Virgulino Ferreira da Silva, o terror do Nordeste, o maior dos
facínoras, quem diria, seria comparado a José Dirceu! É o tipo de
comparação que não dá para ouvir sem darmos um sorriso triste e
malicioso.
Não foi Virgulino igualmente o maior
herói do sertão? Não foi ele o maior símbolo das injustiças e
arbitrariedades que se abatiam, dia e noite, sobre um povo sofrido e
miserável?
Evidentemente, não existe comparação
mais idiota. Dirceu é um homem de paz, que acreditou na democracia e na
política. Lampião foi um bandido que desistiu de qualquer solução
política ou pacífica para seus problemas.
Mas também Fux, sem disso ter
consciência, trouxe à baila uma história subterrânea, soterrada sob sua
postura covarde de um juiz submetido aos barões de sempre: Lampião
provou ao Brasil que não existe opressão sem resistência, mesmo que na
forma de banditismo. Esta é a lei mais antiga da humanidade. A
resistência e o heroísmo nascem da opressão e da arbitrariedade, como um
filho nasce da mãe e do pai.
A campanha de solidariedade aos réus
petistas foi a prova disso. Mas não vai parar aí. Ao chancelar uma farsa
odiosa, arbitrária, truculenta e, sobretudo, mentirosa, o STF produziu
milhares de Virgulinos. Só que não são Virgulinos por serem bandidos ou
violentos. São Virgulinos exatamente pela razão oposta: a coragem de
lutar de maneira pacífica e democrática.
É a coragem, sempre, a grande lição que o
mais humilde dos cidadãos dá aos poderosos. É a coragem que faz alguém
se insurgir contra a opinião do ambiente de trabalho, da família, do
condomínio, dos saguões dos aeroportos, e assumir uma posição política
independente, inspirada unicamente em sua consciência.

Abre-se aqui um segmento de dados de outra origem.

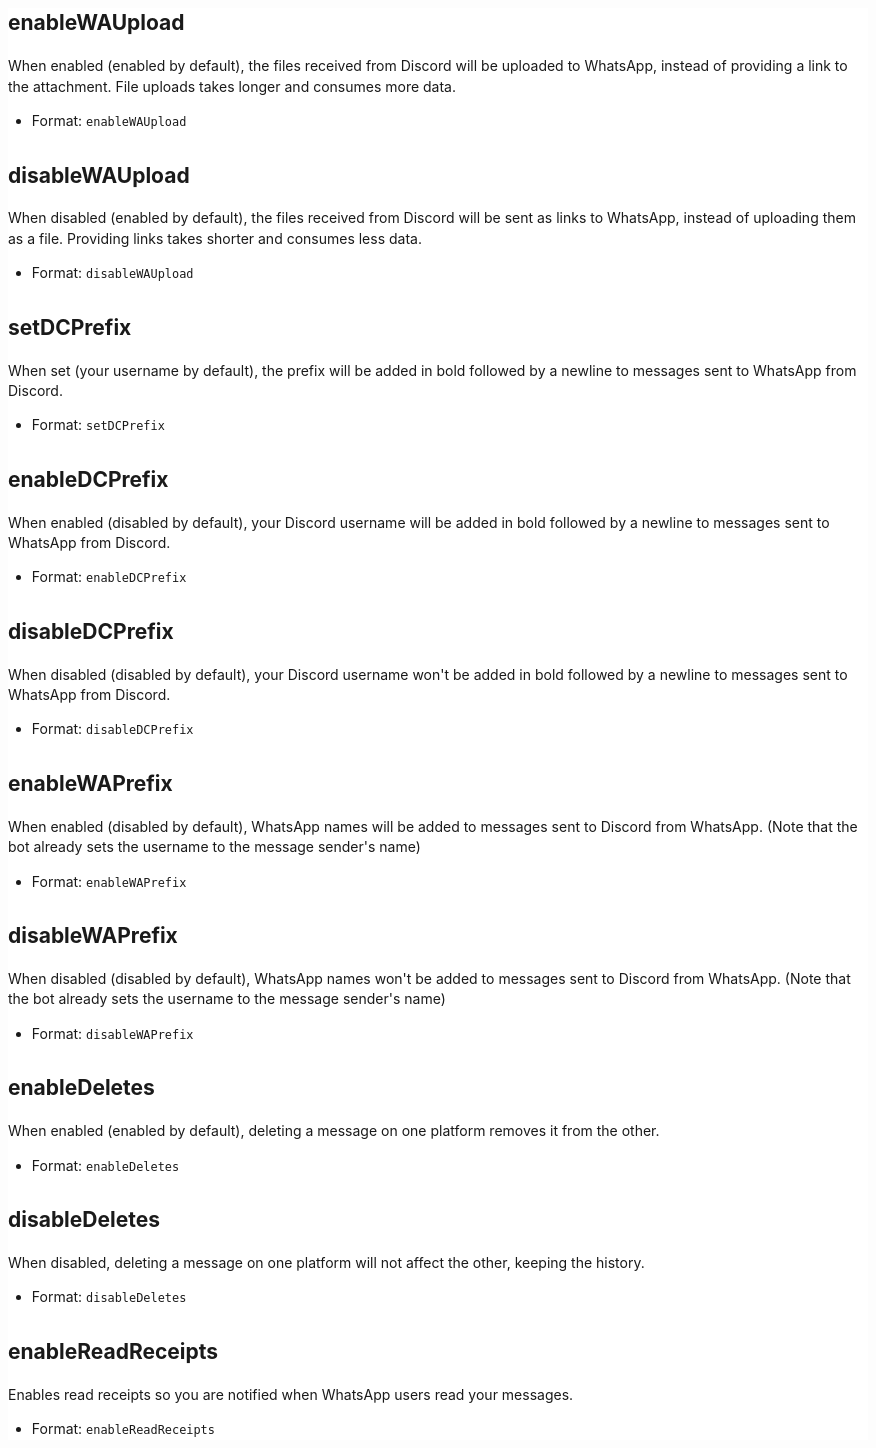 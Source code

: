 ## enableWAUpload
When enabled (enabled by default), the files received from Discord will be uploaded to WhatsApp, instead of providing a link to the attachment. File uploads takes longer and consumes more data.
- Format: `enableWAUpload`

## disableWAUpload
When disabled (enabled by default), the files received from Discord will be sent as links to WhatsApp, instead of uploading them as a file. Providing links takes shorter and consumes less data.
- Format: `disableWAUpload`

## setDCPrefix
When set (your username by default), the prefix will be added in bold followed by a newline to messages sent to WhatsApp from Discord.
- Format: `setDCPrefix`

## enableDCPrefix
When enabled (disabled by default), your Discord username will be added in bold followed by a newline to messages sent to WhatsApp from Discord.
- Format: `enableDCPrefix`

## disableDCPrefix
When disabled (disabled by default), your Discord username won't be added in bold followed by a newline to messages sent to WhatsApp from Discord.
- Format: `disableDCPrefix`

## enableWAPrefix
When enabled (disabled by default), WhatsApp names will be added to messages sent to Discord from WhatsApp. (Note that the bot already sets the username to the message sender's name)
- Format: `enableWAPrefix`

## disableWAPrefix
When disabled (disabled by default), WhatsApp names won't be added to messages sent to Discord from WhatsApp. (Note that the bot already sets the username to the message sender's name)
- Format: `disableWAPrefix`

## enableDeletes
When enabled (enabled by default), deleting a message on one platform removes it from the other.
- Format: `enableDeletes`

## disableDeletes
When disabled, deleting a message on one platform will not affect the other, keeping the history.
- Format: `disableDeletes`

## enableReadReceipts
Enables read receipts so you are notified when WhatsApp users read your messages.
- Format: `enableReadReceipts`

É a coragem, enfim, que faz os olhos de
Barroso irradiarem um brilho de confiante serenidade. Sua voz pode
tremer, mas não por medo. Treme antes pelo receio de escorregar um
milímetro no fio da navalha por onde caminha, entre o desejo de falar
duras verdades a um tratante e a determinação de manter uma elegância
absoluta.
Barroso sequer consegue usar o pronome
“seu” ao se referir a Barbosa, com medo de cometer um deslize verbal. Se
Barbosa fosse uma figura serena, amiga, Barroso não teria esse
escrúpulo. Tratando-se de um oponente sem caráter, sem moderação, e ao
mesmo tempo tão incensado e blindado pela mídia, Barroso tem de tomar um
cuidado máximo. Tem de tratá-lo com respeito até mesmo exagerado.
Barroso sabe que Barbosa é vítima de megalomania e arrogância
messiânica, que sofre de uma espécie de loucura, uma loucura
perigosíssima, porque protegida pelos canhões da imprensa corporativa.
Ao contestar tão ofensivamente o teor do
voto de Barroso, ao acusá-lo, de maneira tão vil, Barbosa disparou um
tiro no próprio pé. Ganhará, ainda, um bocado de palmas dos saguões
aeroportuários, mas haverá mais gente erguendo a sombrancelha,
desconfiada de tanta fanfarronice e falta de modos.
Barroso deixou que Barbosa morresse como um peixe, pela boca.
Foi a vitória da serenidade sobre o destempero, da delicadeza sobre chauvinismo, do respeito à divergência sobre a intolerância.